__TASK OBJECTIVE__
Among the entries below, one stretch runs from the line that contains "This constraints is" through the line that contains "1. relations: ==, !=, >, <, >=, <=;". Repeat that stretch exactly, ends included, and only that.
━━━ PROVIDED INFORMATION
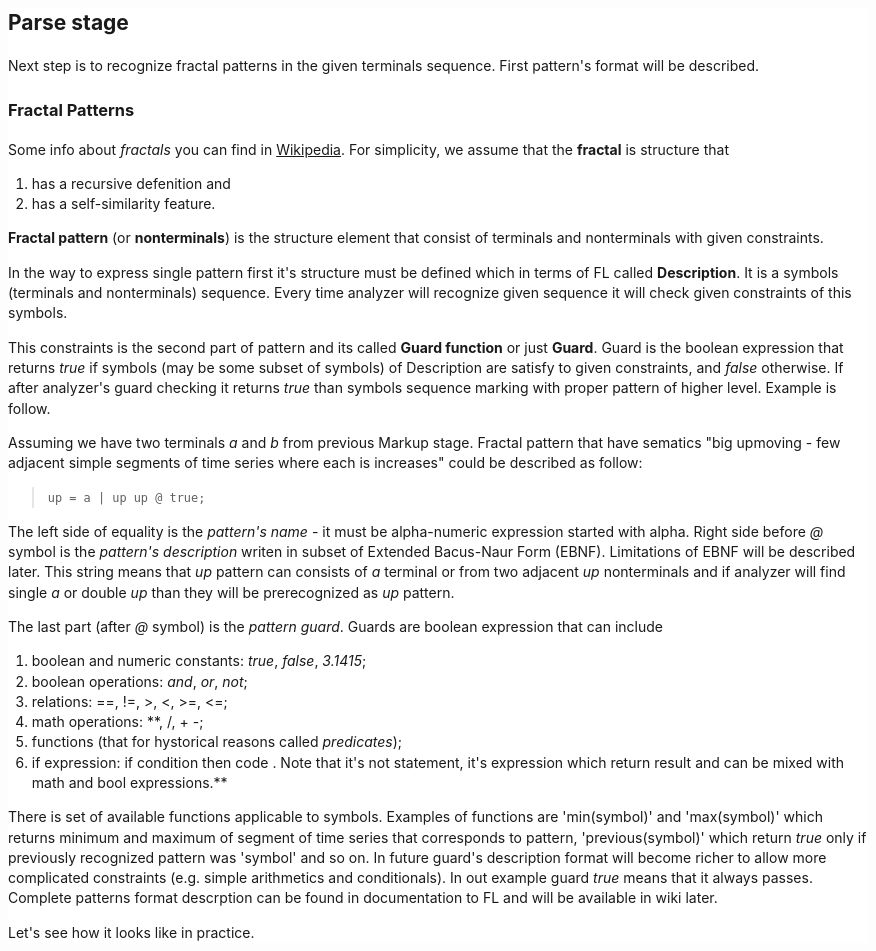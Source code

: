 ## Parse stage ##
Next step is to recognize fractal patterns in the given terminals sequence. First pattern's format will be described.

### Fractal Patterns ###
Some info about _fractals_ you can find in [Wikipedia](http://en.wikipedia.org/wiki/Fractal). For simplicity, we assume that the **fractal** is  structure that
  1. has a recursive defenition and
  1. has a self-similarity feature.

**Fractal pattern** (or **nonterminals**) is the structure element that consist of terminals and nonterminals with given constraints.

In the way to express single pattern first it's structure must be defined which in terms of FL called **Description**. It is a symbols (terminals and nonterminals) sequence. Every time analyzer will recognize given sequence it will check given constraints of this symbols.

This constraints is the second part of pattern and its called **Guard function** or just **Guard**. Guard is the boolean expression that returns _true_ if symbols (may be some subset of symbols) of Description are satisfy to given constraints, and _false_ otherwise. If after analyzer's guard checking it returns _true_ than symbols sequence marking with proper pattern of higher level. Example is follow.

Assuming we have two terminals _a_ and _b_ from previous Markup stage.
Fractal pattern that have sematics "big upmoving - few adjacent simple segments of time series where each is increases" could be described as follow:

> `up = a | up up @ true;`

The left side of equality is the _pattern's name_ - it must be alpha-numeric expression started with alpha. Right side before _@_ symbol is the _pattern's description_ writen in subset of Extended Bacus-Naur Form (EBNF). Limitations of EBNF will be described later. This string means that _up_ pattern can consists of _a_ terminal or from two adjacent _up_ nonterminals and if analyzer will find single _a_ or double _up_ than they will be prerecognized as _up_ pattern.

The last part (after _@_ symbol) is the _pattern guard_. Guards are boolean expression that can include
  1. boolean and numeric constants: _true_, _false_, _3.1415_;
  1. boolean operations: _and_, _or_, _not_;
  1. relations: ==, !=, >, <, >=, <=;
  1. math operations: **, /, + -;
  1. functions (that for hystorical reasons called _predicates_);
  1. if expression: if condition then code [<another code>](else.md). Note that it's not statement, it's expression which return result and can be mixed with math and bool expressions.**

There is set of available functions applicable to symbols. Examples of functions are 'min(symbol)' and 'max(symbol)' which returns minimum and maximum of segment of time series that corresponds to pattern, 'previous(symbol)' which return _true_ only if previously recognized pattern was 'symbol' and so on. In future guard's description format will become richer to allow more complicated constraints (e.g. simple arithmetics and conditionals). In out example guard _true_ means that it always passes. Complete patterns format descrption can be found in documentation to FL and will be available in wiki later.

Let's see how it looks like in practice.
━━━━━━
__EXERCISE ANSWER__
This constraints is the second part of pattern and its called **Guard function** or just **Guard**. Guard is the boolean expression that returns _true_ if symbols (may be some subset of symbols) of Description are satisfy to given constraints, and _false_ otherwise. If after analyzer's guard checking it returns _true_ than symbols sequence marking with proper pattern of higher level. Example is follow.

Assuming we have two terminals _a_ and _b_ from previous Markup stage.
Fractal pattern that have sematics "big upmoving - few adjacent simple segments of time series where each is increases" could be described as follow:

> `up = a | up up @ true;`

The left side of equality is the _pattern's name_ - it must be alpha-numeric expression started with alpha. Right side before _@_ symbol is the _pattern's description_ writen in subset of Extended Bacus-Naur Form (EBNF). Limitations of EBNF will be described later. This string means that _up_ pattern can consists of _a_ terminal or from two adjacent _up_ nonterminals and if analyzer will find single _a_ or double _up_ than they will be prerecognized as _up_ pattern.

The last part (after _@_ symbol) is the _pattern guard_. Guards are boolean expression that can include
  1. boolean and numeric constants: _true_, _false_, _3.1415_;
  1. boolean operations: _and_, _or_, _not_;
  1. relations: ==, !=, >, <, >=, <=;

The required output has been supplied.